The health of children in some of Kenya’s poorest counties could be improved without increasing spending by directing funding to more cost- effective nutrition interventions, according to a study by researchers at AKU and other institutions. Developed for the World Bank by researchers in Australia, Optima Nutrition is a modeling tool that makes it possible to optimize spending across a range of nutrition interventions to minimize stunting and wasting in children, as well as anaemia in children and pregnant women.

Drawing on data on demographics, nutrition outcomes and intervention coverage and costs, Instructor Morris Ogero and Associate Professor Anthony Ngugi used the tool to estimate the impact of optimizing nutrition budgets in the 24 counties with the poorest nutrition outcomes in Kenya. Data came from seven sources, including Kenya’s Population and Housing Census and Demographic and Health Survey.

The Optima model includes interventions proven either to directly reduce stunting, wasting, anaemia and mortality, or to reduce their risk factors, such as preterm birth, failure to breastfeed and diarrhoea. The effect of optimizing budgets was projected for a 10-year period and compared to a baseline scenario in which 2019 spending was continued.
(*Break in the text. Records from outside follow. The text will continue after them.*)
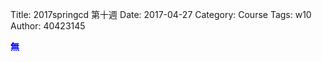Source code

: Title: 2017springcd 第十週
Date: 2017-04-27
Category: Course
Tags: w10
Author: 40423145

<b><font color="blue">無</font></b>

<!-- PELICAN_END_SUMMARY -->

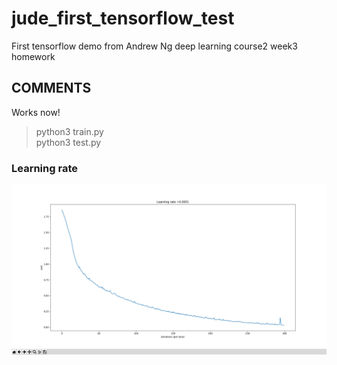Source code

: # jude_first_tensorflow_test
First tensorflow demo from Andrew Ng deep learning course2 week3 homework
## COMMENTS
Works now!
> python3 train.py </br>
> python3 test.py
### Learning rate
>
![Learing rate](https://github.com/zhajio1988/jude_first_tensorflow_test/blob/master/images/lr0.png)
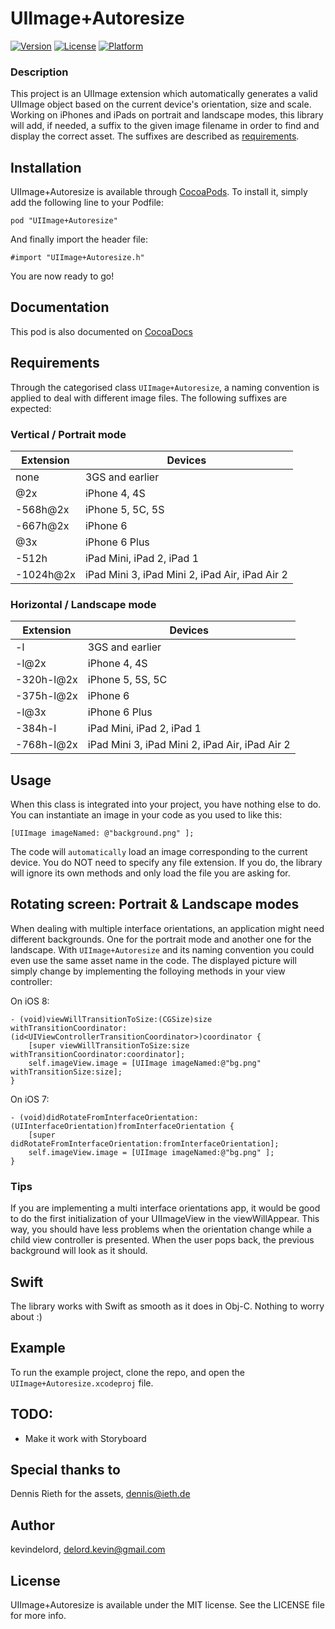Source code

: # UIImage+Autoresize

[![Version](https://img.shields.io/cocoapods/v/UIImage+Autoresize.svg?style=flat)](http://cocoadocs.org/docsets/UIImage+Autoresize)
[![License](https://img.shields.io/cocoapods/l/UIImage+Autoresize.svg?style=flat)](http://cocoadocs.org/docsets/UIImage+Autoresize)
[![Platform](https://img.shields.io/cocoapods/p/UIImage+Autoresize.svg?style=flat)](http://cocoadocs.org/docsets/UIImage+Autoresize)

### Description

This project is an UIImage extension which automatically generates a valid UIImage object based on the current device's orientation, size and scale.
Working on iPhones and iPads on portrait and landscape modes, this library will add, if needed, a suffix to the given image filename in order to find and display the correct asset.
The suffixes are described as [requirements](https://github.com/kevindelord/UIImage-Autoresize/tree/master#requirements).

## Installation

UIImage+Autoresize is available through [CocoaPods](http://cocoapods.org). To install
it, simply add the following line to your Podfile:

    pod "UIImage+Autoresize"

And finally import the header file:

    #import "UIImage+Autoresize.h"

You are now ready to go!

## Documentation

This pod is also documented on [CocoaDocs](http://cocoadocs.org/docsets/UIImage+Autoresize)

## Requirements

Through the categorised class `UIImage+Autoresize`, a naming convention is applied to deal with different image files.
The following suffixes are expected:

### Vertical / Portrait mode

| Extension   | Devices |
| ----------- | ----------- |
| none        | 3GS and earlier |
| @2x         | iPhone 4, 4S |
| -568h@2x    | iPhone 5, 5C, 5S |
| -667h@2x    | iPhone 6 |
| @3x         | iPhone 6 Plus |
| -512h       | iPad Mini, iPad 2, iPad 1 |
| -1024h@2x   | iPad Mini 3, iPad Mini 2, iPad Air, iPad Air 2 |

### Horizontal / Landscape mode

| Extension   | Devices |
| ----------- | ----------- |
| -l          | 3GS and earlier |
| -l@2x       | iPhone 4, 4S |
| -320h-l@2x  | iPhone 5, 5S, 5C |
| -375h-l@2x  | iPhone 6 |
| -l@3x       | iPhone 6 Plus |
| -384h-l     | iPad Mini, iPad 2, iPad 1 |
| -768h-l@2x  | iPad Mini 3, iPad Mini 2, iPad Air, iPad Air 2 |


## Usage

When this class is integrated into your project, you have nothing else to do.
You can instantiate an image in your code as you used to like this:

    [UIImage imageNamed: @"background.png" ];

The code will `automatically` load an image corresponding to the current device.
You do NOT need to specify any file extension.
If you do, the library will ignore its own methods and only load the file you are asking for.

## Rotating screen: Portrait & Landscape modes

When dealing with multiple interface orientations, an application might need different backgrounds.
One for the portrait mode and another one for the landscape.
With `UIImage+Autoresize` and its naming convention you could even use the same asset name in the code.
The displayed picture will simply change by implementing the folloying methods in your view controller:

On iOS 8:

    - (void)viewWillTransitionToSize:(CGSize)size withTransitionCoordinator:(id<UIViewControllerTransitionCoordinator>)coordinator {
        [super viewWillTransitionToSize:size withTransitionCoordinator:coordinator];
        self.imageView.image = [UIImage imageNamed:@"bg.png" withTransitionSize:size];
    }

On iOS 7:

    - (void)didRotateFromInterfaceOrientation:(UIInterfaceOrientation)fromInterfaceOrientation {
        [super didRotateFromInterfaceOrientation:fromInterfaceOrientation];
        self.imageView.image = [UIImage imageNamed:@"bg.png" ];
    }

### Tips

If you are implementing a multi interface orientations app, it would be good to do the first initialization of your UIImageView in the viewWillAppear.
This way, you should have less problems when the orientation change while a child view controller is presented.
When the user pops back, the previous background will look as it should.

## Swift

The library works with Swift as smooth as it does in Obj-C. Nothing to worry about :)

## Example

To run the example project, clone the repo, and open the `UIImage+Autoresize.xcodeproj` file.

## TODO:
* Make it work with Storyboard

## Special thanks to
Dennis Rieth for the assets, dennis@ieth.de

## Author

kevindelord, delord.kevin@gmail.com

## License

UIImage+Autoresize is available under the MIT license. See the LICENSE file for more info.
In most counties, to lower the number of stunted children, the model reallocated resources to achieve high coverage of multiple micronutrient supplementation, balanced energy- protein supplementation, lipid-based nutrition supplementation and Vitamin A supplementation. For example, in Baringo county, the model shifted resources from zinc tablets and oral rehydration salts (used to treat diarrhoea) to lipid-based nutrition supplements. Doing so yielded an estimated reduction in the prevalence of stunting from 40 percent to 33 percent over the 10-year modelling period.

The study team has begun engaging with policymakers and nutrition programme planners at the national and county levels to consider how incremental progress toward the optimal budget allocations generated using the Optima model can be achieved. Additionally, they hope to test the impact of implementing the model’s recommendations. Ogero and Ngugi worked with researchers from the Burnet Institute in Australia, which developed the Optima Nutrition tool, as well as with Kenya’s Ministry of Health.